_The records_
------------------------------------------------------------------------

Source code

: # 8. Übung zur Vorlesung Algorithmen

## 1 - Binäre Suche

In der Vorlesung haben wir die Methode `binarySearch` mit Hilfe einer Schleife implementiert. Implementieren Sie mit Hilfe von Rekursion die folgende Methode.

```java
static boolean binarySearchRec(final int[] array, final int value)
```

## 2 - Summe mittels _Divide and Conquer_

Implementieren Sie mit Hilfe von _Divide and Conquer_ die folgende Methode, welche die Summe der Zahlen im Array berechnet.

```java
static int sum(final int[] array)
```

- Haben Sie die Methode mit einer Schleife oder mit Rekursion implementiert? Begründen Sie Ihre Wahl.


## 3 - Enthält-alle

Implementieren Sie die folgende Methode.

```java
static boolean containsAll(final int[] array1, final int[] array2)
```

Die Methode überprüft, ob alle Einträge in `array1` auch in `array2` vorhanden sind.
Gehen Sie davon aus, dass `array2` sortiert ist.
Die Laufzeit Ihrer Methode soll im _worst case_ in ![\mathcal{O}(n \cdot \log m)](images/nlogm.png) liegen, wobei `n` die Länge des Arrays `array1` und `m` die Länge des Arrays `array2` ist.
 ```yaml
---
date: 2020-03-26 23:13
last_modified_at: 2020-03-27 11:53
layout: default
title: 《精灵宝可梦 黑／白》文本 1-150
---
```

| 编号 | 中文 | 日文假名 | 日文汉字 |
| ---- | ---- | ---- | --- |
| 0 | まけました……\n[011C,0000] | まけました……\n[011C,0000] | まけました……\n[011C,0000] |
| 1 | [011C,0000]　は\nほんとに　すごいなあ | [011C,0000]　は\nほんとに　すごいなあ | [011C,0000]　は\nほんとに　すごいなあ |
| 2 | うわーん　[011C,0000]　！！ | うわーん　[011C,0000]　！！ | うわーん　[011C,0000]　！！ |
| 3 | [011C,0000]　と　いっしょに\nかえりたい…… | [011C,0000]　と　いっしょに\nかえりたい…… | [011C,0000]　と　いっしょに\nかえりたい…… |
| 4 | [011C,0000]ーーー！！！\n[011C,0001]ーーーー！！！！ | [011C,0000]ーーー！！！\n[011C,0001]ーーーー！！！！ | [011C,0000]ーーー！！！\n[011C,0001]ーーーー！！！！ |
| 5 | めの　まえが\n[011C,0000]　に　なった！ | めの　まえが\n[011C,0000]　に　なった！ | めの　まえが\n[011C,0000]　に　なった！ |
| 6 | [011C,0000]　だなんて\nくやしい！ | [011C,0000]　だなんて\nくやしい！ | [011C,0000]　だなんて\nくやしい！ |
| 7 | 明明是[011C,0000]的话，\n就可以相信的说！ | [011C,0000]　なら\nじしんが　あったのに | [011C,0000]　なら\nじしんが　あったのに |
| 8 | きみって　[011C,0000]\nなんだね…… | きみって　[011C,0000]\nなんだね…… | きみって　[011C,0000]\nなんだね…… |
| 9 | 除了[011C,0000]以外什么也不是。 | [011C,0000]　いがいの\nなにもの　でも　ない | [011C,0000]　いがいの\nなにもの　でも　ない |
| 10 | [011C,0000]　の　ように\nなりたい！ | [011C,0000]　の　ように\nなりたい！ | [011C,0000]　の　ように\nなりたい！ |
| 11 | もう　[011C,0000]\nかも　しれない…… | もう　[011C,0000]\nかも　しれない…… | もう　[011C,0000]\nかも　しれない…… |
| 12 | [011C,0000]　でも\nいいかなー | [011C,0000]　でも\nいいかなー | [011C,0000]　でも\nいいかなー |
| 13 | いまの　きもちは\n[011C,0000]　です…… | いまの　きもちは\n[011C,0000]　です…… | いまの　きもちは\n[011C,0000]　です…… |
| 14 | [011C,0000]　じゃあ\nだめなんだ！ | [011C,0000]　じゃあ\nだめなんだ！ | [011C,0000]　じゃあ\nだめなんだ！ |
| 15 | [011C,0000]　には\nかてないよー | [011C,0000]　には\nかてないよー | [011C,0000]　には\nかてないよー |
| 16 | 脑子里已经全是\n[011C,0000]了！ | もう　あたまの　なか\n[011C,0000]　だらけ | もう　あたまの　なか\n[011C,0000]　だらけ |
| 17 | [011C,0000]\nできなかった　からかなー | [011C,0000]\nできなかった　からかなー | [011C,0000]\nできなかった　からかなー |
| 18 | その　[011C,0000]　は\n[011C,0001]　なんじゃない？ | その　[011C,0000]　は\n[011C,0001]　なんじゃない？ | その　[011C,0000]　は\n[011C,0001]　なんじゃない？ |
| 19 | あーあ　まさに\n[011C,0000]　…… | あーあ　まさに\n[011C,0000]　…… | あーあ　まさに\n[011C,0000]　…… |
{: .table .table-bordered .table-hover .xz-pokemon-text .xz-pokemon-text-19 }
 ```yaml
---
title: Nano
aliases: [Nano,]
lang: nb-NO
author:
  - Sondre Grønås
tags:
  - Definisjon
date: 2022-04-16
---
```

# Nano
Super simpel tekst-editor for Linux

------------------------------------------------------------------------

_Task item_
Return an exact copy of the listing above, complete in every line.

_Result of the task_
Source code

: # 8. Übung zur Vorlesung Algorithmen

## 1 - Binäre Suche

In der Vorlesung haben wir die Methode `binarySearch` mit Hilfe einer Schleife implementiert. Implementieren Sie mit Hilfe von Rekursion die folgende Methode.

```java
static boolean binarySearchRec(final int[] array, final int value)
```

## 2 - Summe mittels _Divide and Conquer_

Implementieren Sie mit Hilfe von _Divide and Conquer_ die folgende Methode, welche die Summe der Zahlen im Array berechnet.

```java
static int sum(final int[] array)
```

- Haben Sie die Methode mit einer Schleife oder mit Rekursion implementiert? Begründen Sie Ihre Wahl.


## 3 - Enthält-alle

Implementieren Sie die folgende Methode.

```java
static boolean containsAll(final int[] array1, final int[] array2)
```

Die Methode überprüft, ob alle Einträge in `array1` auch in `array2` vorhanden sind.
Gehen Sie davon aus, dass `array2` sortiert ist.
Die Laufzeit Ihrer Methode soll im _worst case_ in ![\mathcal{O}(n \cdot \log m)](images/nlogm.png) liegen, wobei `n` die Länge des Arrays `array1` und `m` die Länge des Arrays `array2` ist.
 ```yaml
---
date: 2020-03-26 23:13
last_modified_at: 2020-03-27 11:53
layout: default
title: 《精灵宝可梦 黑／白》文本 1-150
---
```

| 编号 | 中文 | 日文假名 | 日文汉字 |
| ---- | ---- | ---- | --- |
| 0 | まけました……\n[011C,0000] | まけました……\n[011C,0000] | まけました……\n[011C,0000] |
| 1 | [011C,0000]　は\nほんとに　すごいなあ | [011C,0000]　は\nほんとに　すごいなあ | [011C,0000]　は\nほんとに　すごいなあ |
| 2 | うわーん　[011C,0000]　！！ | うわーん　[011C,0000]　！！ | うわーん　[011C,0000]　！！ |
| 3 | [011C,0000]　と　いっしょに\nかえりたい…… | [011C,0000]　と　いっしょに\nかえりたい…… | [011C,0000]　と　いっしょに\nかえりたい…… |
| 4 | [011C,0000]ーーー！！！\n[011C,0001]ーーーー！！！！ | [011C,0000]ーーー！！！\n[011C,0001]ーーーー！！！！ | [011C,0000]ーーー！！！\n[011C,0001]ーーーー！！！！ |
| 5 | めの　まえが\n[011C,0000]　に　なった！ | めの　まえが\n[011C,0000]　に　なった！ | めの　まえが\n[011C,0000]　に　なった！ |
| 6 | [011C,0000]　だなんて\nくやしい！ | [011C,0000]　だなんて\nくやしい！ | [011C,0000]　だなんて\nくやしい！ |
| 7 | 明明是[011C,0000]的话，\n就可以相信的说！ | [011C,0000]　なら\nじしんが　あったのに | [011C,0000]　なら\nじしんが　あったのに |
| 8 | きみって　[011C,0000]\nなんだね…… | きみって　[011C,0000]\nなんだね…… | きみって　[011C,0000]\nなんだね…… |
| 9 | 除了[011C,0000]以外什么也不是。 | [011C,0000]　いがいの\nなにもの　でも　ない | [011C,0000]　いがいの\nなにもの　でも　ない |
| 10 | [011C,0000]　の　ように\nなりたい！ | [011C,0000]　の　ように\nなりたい！ | [011C,0000]　の　ように\nなりたい！ |
| 11 | もう　[011C,0000]\nかも　しれない…… | もう　[011C,0000]\nかも　しれない…… | もう　[011C,0000]\nかも　しれない…… |
| 12 | [011C,0000]　でも\nいいかなー | [011C,0000]　でも\nいいかなー | [011C,0000]　でも\nいいかなー |
| 13 | いまの　きもちは\n[011C,0000]　です…… | いまの　きもちは\n[011C,0000]　です…… | いまの　きもちは\n[011C,0000]　です…… |
| 14 | [011C,0000]　じゃあ\nだめなんだ！ | [011C,0000]　じゃあ\nだめなんだ！ | [011C,0000]　じゃあ\nだめなんだ！ |
| 15 | [011C,0000]　には\nかてないよー | [011C,0000]　には\nかてないよー | [011C,0000]　には\nかてないよー |
| 16 | 脑子里已经全是\n[011C,0000]了！ | もう　あたまの　なか\n[011C,0000]　だらけ | もう　あたまの　なか\n[011C,0000]　だらけ |
| 17 | [011C,0000]\nできなかった　からかなー | [011C,0000]\nできなかった　からかなー | [011C,0000]\nできなかった　からかなー |
| 18 | その　[011C,0000]　は\n[011C,0001]　なんじゃない？ | その　[011C,0000]　は\n[011C,0001]　なんじゃない？ | その　[011C,0000]　は\n[011C,0001]　なんじゃない？ |
| 19 | あーあ　まさに\n[011C,0000]　…… | あーあ　まさに\n[011C,0000]　…… | あーあ　まさに\n[011C,0000]　…… |
{: .table .table-bordered .table-hover .xz-pokemon-text .xz-pokemon-text-19 }
 ```yaml
---
title: Nano
aliases: [Nano,]
lang: nb-NO
author:
  - Sondre Grønås
tags:
  - Definisjon
date: 2022-04-16
---
```

# Nano
Super simpel tekst-editor for Linux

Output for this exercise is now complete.